DATA FOR THE TASK:
* * * * * * *

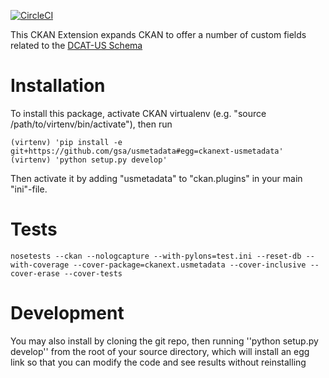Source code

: [![CircleCI](https://circleci.com/gh/GSA/USMetadata.svg?style=svg)](https://circleci.com/gh/GSA/USMetadata)


This CKAN Extension expands CKAN to offer a number of custom fields related to the [DCAT-US Schema](https://resources.data.gov/schemas/dcat-us/v1.1/)

Installation
============

To install this package, activate CKAN virtualenv (e.g. "source /path/to/virtenv/bin/activate"), then run


    (virtenv) 'pip install -e git+https://github.com/gsa/usmetadata#egg=ckanext-usmetadata'
    (virtenv) 'python setup.py develop'
Then activate it by adding "usmetadata" to "ckan.plugins" in your main "ini"-file.

Tests
=====

    nosetests --ckan --nologcapture --with-pylons=test.ini --reset-db --with-coverage --cover-package=ckanext.usmetadata --cover-inclusive --cover-erase --cover-tests

Development
============
You may also install by cloning the git repo, then running ''python setup.py develop'' from the root of your source
directory, which will install an egg link so that you can modify the code and see results without reinstalling
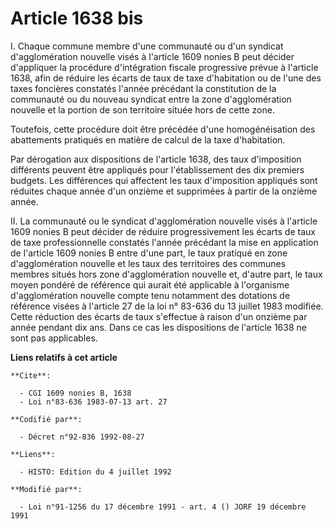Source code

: # Article 1638 bis

I. Chaque commune membre d'une communauté ou d'un syndicat d'agglomération nouvelle visés à l'article 1609 nonies B peut
décider d'appliquer la procédure d'intégration fiscale progressive prévue à l'article 1638, afin de réduire les écarts de
taux de taxe d'habitation ou de l'une des taxes foncières constatés l'année précédant la constitution de la communauté ou du
nouveau syndicat entre la zone d'agglomération nouvelle et la portion de son territoire située hors de cette zone.

Toutefois, cette procédure doit être précédée d'une homogénéisation des abattements pratiqués en matière de calcul de la taxe
d'habitation.

Par dérogation aux dispositions de l'article 1638, des taux d'imposition différents peuvent être appliqués pour
l'établissement des dix premiers budgets. Les différences qui affectent les taux d'imposition appliqués sont réduites chaque
année d'un onzième et supprimées à partir de la onzième année.

II. La communauté ou le syndicat d'agglomération nouvelle visés à l'article 1609 nonies B peut décider de réduire
progressivement les écarts de taux de taxe professionnelle constatés l'année précédant la mise en application de l'article
1609 nonies B entre d'une part, le taux pratiqué en zone d'agglomération nouvelle et les taux des territoires des communes
membres situés hors zone d'agglomération nouvelle et, d'autre part, le taux moyen pondéré de référence qui aurait été
applicable à l'organisme d'agglomération nouvelle compte tenu notamment des dotations de référence visées à l'article 27 de
la loi n° 83-636 du 13 juillet 1983 modifiée. Cette réduction des écarts de taux s'effectue à raison d'un onzième par année
pendant dix ans. Dans ce cas les dispositions de l'article 1638 ne sont pas applicables.

**Liens relatifs à cet article**

	**Cite**:

	  - CGI 1609 nonies B, 1638
	  - Loi n°83-636 1983-07-13 art. 27

	**Codifié par**:

	  - Décret n°92-836 1992-08-27

	**Liens**:

	  - HISTO: Edition du 4 juillet 1992

	**Modifié par**:

	  - Loi n°91-1256 du 17 décembre 1991 - art. 4 () JORF 19 décembre 1991
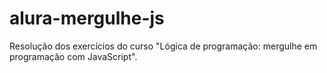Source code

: # alura-mergulhe-js
Resolução dos exercícios do curso "Lógica de programação: mergulhe em programação com JavaScript".
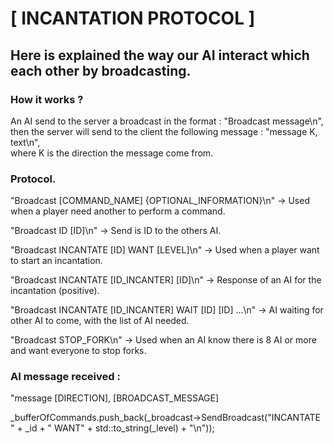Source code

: # [ INCANTATION PROTOCOL ]

<h2> Here is explained the way our AI interact which each other by broadcasting. </h2>

<h3> How it works ? </h3>
<p> An AI send to the server a broadcast in the format : "Broadcast message\n",</br>
then the server will send to the client the following message : "message K, text\n",</br>
where K is the direction the message come from.<p>

<h3> Protocol. </h3>

<p> "Broadcast [COMMAND_NAME] {OPTIONAL_INFORMATION}\n" -> Used when a player need another to perform a command.</p>
<p> "Broadcast ID [ID]\n" -> Send is ID to the others AI.</p>
<p> "Broadcast INCANTATE [ID] WANT [LEVEL]\n" -> Used when a player want to start an incantation.</p>
<p> "Broadcast INCANTATE [ID_INCANTER] [ID]\n" -> Response of an AI for the incantation (positive).</p>
<p> "Broadcast INCANTATE [ID_INCANTER] WAIT [ID] [ID] ...\n" -> AI waiting for other AI to come, with the list of AI needed.</p>
<p> "Broadcast STOP_FORK\n" -> Used when an AI know there is 8 AI or more and want everyone to stop forks.</p>

<h3> AI message received : </h3>

<p> "message [DIRECTION], [BROADCAST_MESSAGE] </p>
_bufferOfCommands.push_back(_broadcast->SendBroadcast("INCANTATE " + _id + " WANT" + std::to_string(_level) + "\n"));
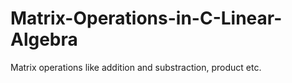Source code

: # Matrix-Operations-in-C-Linear-Algebra
Matrix operations like addition and substraction, product etc.
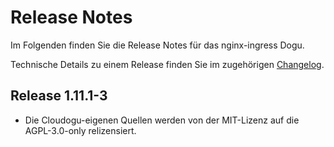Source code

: # Release Notes

Im Folgenden finden Sie die Release Notes für das nginx-ingress Dogu.

Technische Details zu einem Release finden Sie im zugehörigen [Changelog](/CHANGELOG.md).

## Release 1.11.1-3
* Die Cloudogu-eigenen Quellen werden von der MIT-Lizenz auf die AGPL-3.0-only relizensiert.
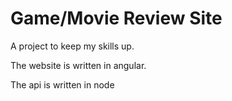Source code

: # Game/Movie Review Site

A project to keep my skills up.

The website is written in angular.

The api is written in node
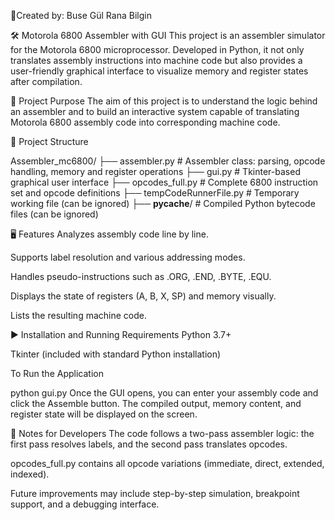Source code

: 
🧠Created by: Buse Gül Rana Bilgin
 
🛠️ Motorola 6800 Assembler with GUI
This project is an assembler simulator for the Motorola 6800 microprocessor. Developed in Python, it not only translates assembly instructions into machine code but also provides a user-friendly graphical interface to visualize memory and register states after compilation.

🎯 Project Purpose
The aim of this project is to understand the logic behind an assembler and to build an interactive system capable of translating Motorola 6800 assembly code into corresponding machine code.

📁 Project Structure

Assembler_mc6800/
├── assembler.py            # Assembler class: parsing, opcode handling, memory and register operations
├── gui.py                  # Tkinter-based graphical user interface
├── opcodes_full.py         # Complete 6800 instruction set and opcode definitions
├── tempCodeRunnerFile.py   # Temporary working file (can be ignored)
├── __pycache__/            # Compiled Python bytecode files (can be ignored)

🖥️ Features
Analyzes assembly code line by line.

Supports label resolution and various addressing modes.

Handles pseudo-instructions such as .ORG, .END, .BYTE, .EQU.

Displays the state of registers (A, B, X, SP) and memory visually.

Lists the resulting machine code.

▶️ Installation and Running
Requirements
Python 3.7+

Tkinter (included with standard Python installation)

To Run the Application

python gui.py
Once the GUI opens, you can enter your assembly code and click the Assemble button. The compiled output, memory content, and register state will be displayed on the screen.

🧠 Notes for Developers
The code follows a two-pass assembler logic: the first pass resolves labels, and the second pass translates opcodes.

opcodes_full.py contains all opcode variations (immediate, direct, extended, indexed).

Future improvements may include step-by-step simulation, breakpoint support, and a debugging interface.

* * * * * * *

ASSIGNED TASK:
Return every line from the records above that holds the word "taxe".

REPLY:
taux de taxe d'habitation ou de l'une des taxes foncières constatés l'année précédant la constitution de la communauté ou du
Toutefois, cette procédure doit être précédée d'une homogénéisation des abattements pratiqués en matière de calcul de la taxe
progressivement les écarts de taux de taxe professionnelle constatés l'année précédant la mise en application de l'article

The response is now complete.